Before this devolves into whether or not citizens on the religious right hit more people with their cars than mainstream religious folk, agnostics, or atheists (although, come to think of it, in my area the Amish probably cause a fair number of accidents by driving black horse-and-buggies around after midnight on weekends.

Big partiers, the Amish. I'm not kidding.), back to the main question.
Is the Republican Party being taken over by the Religious Right? In both the sense that the religious right does not now "control" and is unlikely to do so in the near future,
NO. I think their influence has certainly waned since the initial ascendancy of the Christian Coalition.
Having said that, it's pretty clear to anyone who cares to see it that they have a very large amount of influence over the party, in influencing actions from legislation to judicial appointees to executive orders, etc.
As far categorizing what counts as influence, there are certainly non-religious reasons and support for positions taken by the religious right. But issues like stem cell research and complete opposition to abortion (not even in cases of the health of the mother, etc.), the bulk of the reasoning for the "conservative", "GOP" position is religious, and non-religious reasons are often a reflection of religious thought as well, theology with "God" removed from the letter-head.
Both the Dems and the Repubs are influenced by smaller movements of politically like-minded individuals. In the Democrats, these groups are more numerous and more contentious with one another, often based around strident advocacy on a limited number of issues. I laugh when someone says this or that special interest controls the Dems, because we invariably have at least one constituency screaming at us to go the other way. We're pluralism in action.
The Republicans have a smaller number of groups, but they are larger, have more members, and less tension between them. If I had to break it down real basic groups, I'd say Business Lobby, Cultural Conservatives, and Small Government. This is a gross over-simplification, but I think it's something some need to think about: those GOP-opponents who claim the Repubs are all one of those three, and those party members who deny the influence of the groups they don't like. That isn't directed toward anyone here as much as posts where I've seen people claim the GOP is
ALWAYS for smaller gov't in all aspects, etc.
If I had to list those three in order of "influence", it would be as listed above.

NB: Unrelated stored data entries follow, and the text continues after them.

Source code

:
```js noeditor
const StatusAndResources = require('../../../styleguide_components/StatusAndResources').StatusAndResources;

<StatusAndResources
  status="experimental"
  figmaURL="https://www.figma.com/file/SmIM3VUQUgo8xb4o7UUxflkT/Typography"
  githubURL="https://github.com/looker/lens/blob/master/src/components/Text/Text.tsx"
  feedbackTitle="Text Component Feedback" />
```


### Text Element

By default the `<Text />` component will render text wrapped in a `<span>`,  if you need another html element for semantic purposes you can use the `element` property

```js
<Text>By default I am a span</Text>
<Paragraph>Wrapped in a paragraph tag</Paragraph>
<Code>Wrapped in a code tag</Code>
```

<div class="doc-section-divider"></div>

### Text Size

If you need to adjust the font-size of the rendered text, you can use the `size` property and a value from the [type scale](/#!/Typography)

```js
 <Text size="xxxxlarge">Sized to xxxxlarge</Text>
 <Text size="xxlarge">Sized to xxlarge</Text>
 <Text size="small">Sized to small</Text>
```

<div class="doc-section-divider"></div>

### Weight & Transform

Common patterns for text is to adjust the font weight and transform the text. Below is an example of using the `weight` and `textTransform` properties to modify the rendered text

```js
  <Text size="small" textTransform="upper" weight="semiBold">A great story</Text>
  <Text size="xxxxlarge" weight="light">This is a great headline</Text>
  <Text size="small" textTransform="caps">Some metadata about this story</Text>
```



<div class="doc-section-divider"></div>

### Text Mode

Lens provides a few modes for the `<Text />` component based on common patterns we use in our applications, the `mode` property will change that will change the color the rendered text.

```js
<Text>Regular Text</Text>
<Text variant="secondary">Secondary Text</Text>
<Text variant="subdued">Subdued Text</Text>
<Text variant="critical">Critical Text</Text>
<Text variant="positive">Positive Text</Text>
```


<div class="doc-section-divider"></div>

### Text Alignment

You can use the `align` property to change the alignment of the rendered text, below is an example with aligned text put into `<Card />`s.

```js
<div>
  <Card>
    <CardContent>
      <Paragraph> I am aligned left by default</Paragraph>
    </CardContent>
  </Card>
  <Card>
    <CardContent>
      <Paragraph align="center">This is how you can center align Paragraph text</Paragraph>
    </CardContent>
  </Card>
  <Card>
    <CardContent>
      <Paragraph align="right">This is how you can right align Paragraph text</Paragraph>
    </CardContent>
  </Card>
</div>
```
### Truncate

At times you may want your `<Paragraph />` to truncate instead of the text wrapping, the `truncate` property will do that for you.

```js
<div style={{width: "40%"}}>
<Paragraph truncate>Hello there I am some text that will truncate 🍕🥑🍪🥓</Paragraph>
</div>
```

I don't think influence is as simple as number of voters self-identifying themselves in some category voting this way or that, it involves money, ability to dictate agendas, and all the stuff we usually don't get to see/hear about. I'd put the religious right under the more general cultural conservatives, as a generally more reactionary but principled group, and one certainly worth distinguishing as the largest block within that category. Their hand can be felt wherever there's no
decent explanation for a policy move other than it's popularity among people who have a very specific, limited reading of their religion (in that the priorities of modern voters with a certain political bent are often different from the authors of the religious dogma they claim, i.e. theological schizophrenia by individual Catholics in condemning politicians on either abortion and school choice
or war, the death penalty, and poverty issues; with their political leanings within our system being de facto more decisive than their religious excuse).

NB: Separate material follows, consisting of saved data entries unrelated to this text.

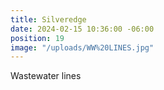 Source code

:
 ```yaml
---
title: Silveredge
date: 2024-02-15 10:36:00 -06:00
position: 19
image: "/uploads/WW%20LINES.jpg"
---
```


Wastewater lines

I'd argue that the religious right has a large, obvious influence on the GOP, more so than any similar Democratic group (because our groups tend to be individually be fewer in members and more numerous in competitors), but that it is behind Business in influence within the GOP and really a subset of general Cultural Conservatism. It doesn't dictate the GOP agenda, and it won't anytime soon, but pretending like it doesn't "cause" a significant portion of the GOP platform and agenda is misguided.